Reconnaître une émotion demande plusieurs apprentissages : remarquer ce qui se passe dans le corps, distinguer des ressentis proches et trouver des mots assez précis pour les exprimer.
L’adulte peut accompagner ce travail sans interpréter à la place de l’enfant ni chercher à faire disparaître immédiatement ce qu’il ressent.
1. Décrire ce que vous observez
Plutôt que d’affirmer « Tu es en colère », commencez par une observation : « Tu parles plus fort et tu as jeté le crayon. Qu’est-ce qui se passe ? »
Cette formulation laisse à l’enfant la possibilité de préciser : il est peut-être frustré, fatigué, déçu ou inquiet.
2. Proposer plusieurs mots
Le vocabulaire émotionnel se construit peu à peu. On peut proposer deux ou trois possibilités sans imposer la réponse :
- « Tu te sens plutôt triste, déçu ou autre chose ? »
- « Est-ce de l’inquiétude ou de l’excitation ? »
- « Tu es fâché contre la situation ou contre quelqu’un ? »
Les nuances permettent à l’enfant de mieux décrire son expérience et d’éviter que tout soit résumé par « bien », « mal » ou « énervé ».
3. Distinguer émotion et comportement
Toutes les émotions peuvent être entendues, mais tous les comportements ne sont pas acceptables. Un parent peut dire : « Tu as le droit d’être très en colère. Tu n’as pas le droit de frapper. »
Cette distinction évite de culpabiliser l’enfant pour ce qu’il ressent tout en maintenant une règle claire.
4. Relier l’émotion à la situation
Après le moment le plus intense, revenez sur ce qui s’est passé :
- Qu’est-ce qui a déclenché l’émotion ?
- Qu’avez-vous remarqué dans votre corps ?
- Qu’avez-vous fait ensuite ?
- Qu’est-ce qui pourrait être essayé une prochaine fois ?
Le but n’est pas d’obtenir une analyse parfaite, mais d’aider l’enfant à repérer une succession d’événements.
5. Utiliser les histoires et les situations quotidiennes
Les livres, dessins animés et scènes de la vie courante offrent des occasions simples : « À ton avis, que ressent ce personnage ? Qu’est-ce qui te le fait penser ? »
Rappelez qu’il peut exister plusieurs réponses. Deux personnes ne vivent pas nécessairement la même situation de la même manière.
6. Parler aussi de vos émotions
Un adulte peut montrer comment il met des mots sur ce qu’il vit sans faire porter sa charge émotionnelle à l’enfant : « Je suis contrarié parce que le train est annulé. Je vais chercher une autre solution. »

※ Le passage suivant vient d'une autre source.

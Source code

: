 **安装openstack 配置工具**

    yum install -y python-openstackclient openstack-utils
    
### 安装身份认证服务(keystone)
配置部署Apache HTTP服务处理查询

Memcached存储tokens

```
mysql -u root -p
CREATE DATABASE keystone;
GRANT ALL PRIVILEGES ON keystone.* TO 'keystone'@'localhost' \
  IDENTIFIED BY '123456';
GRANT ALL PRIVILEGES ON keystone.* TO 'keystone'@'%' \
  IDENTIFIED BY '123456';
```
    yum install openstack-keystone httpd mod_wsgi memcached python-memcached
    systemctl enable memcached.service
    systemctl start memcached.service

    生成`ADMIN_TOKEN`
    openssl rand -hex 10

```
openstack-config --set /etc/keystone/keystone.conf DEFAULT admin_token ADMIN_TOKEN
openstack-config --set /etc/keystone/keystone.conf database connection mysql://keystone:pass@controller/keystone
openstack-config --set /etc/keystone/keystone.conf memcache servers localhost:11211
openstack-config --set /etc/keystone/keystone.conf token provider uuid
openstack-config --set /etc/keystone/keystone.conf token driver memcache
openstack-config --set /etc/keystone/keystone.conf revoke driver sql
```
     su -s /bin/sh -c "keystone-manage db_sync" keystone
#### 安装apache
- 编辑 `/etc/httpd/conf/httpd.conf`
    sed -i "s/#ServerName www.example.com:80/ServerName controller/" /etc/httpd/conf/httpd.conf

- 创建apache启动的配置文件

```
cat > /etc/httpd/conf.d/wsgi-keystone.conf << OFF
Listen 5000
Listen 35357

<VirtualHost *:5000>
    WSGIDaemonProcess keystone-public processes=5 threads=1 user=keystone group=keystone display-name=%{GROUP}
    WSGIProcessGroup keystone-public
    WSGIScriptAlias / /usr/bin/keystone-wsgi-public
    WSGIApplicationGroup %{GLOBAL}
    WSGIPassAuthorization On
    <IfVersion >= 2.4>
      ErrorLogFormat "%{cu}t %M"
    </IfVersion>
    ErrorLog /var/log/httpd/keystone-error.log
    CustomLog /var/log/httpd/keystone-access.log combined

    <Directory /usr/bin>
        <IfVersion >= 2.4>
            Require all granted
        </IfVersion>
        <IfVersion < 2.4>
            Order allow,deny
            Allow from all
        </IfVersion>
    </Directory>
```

L’enfant voit ainsi qu’une émotion peut être nommée, expliquée et accompagnée d’une action appropriée.
7. Respecter le silence
Certains enfants ont besoin de temps. Dire « Nous pourrons en reparler quand tu seras prêt » vaut mieux que multiplier les questions.
Si les difficultés à exprimer les émotions deviennent durables, très envahissantes ou préoccupantes, un professionnel de santé ou de l’enfance pourra apporter un regard adapté.
Le parfum n’a pas de fonction émotionnelle
Le parfum ne sert pas à apaiser, rassurer, améliorer le sommeil ou aider un enfant à reconnaître ce qu’il ressent. Il ne remplace ni l’écoute ni les mots.
Il peut rester une préférence olfactive facultative. Le flacon est gardé et manipulé par un adulte, avec une vaporisation légère sur l’extérieur du vêtement et à distance du visage.
À retenir
Aider un enfant à nommer ses émotions consiste à observer, proposer du vocabulaire, maintenir les limites et laisser du temps. L’objectif n’est pas de contrôler ce qu’il ressent, mais de lui donner des mots pour mieux le communiquer.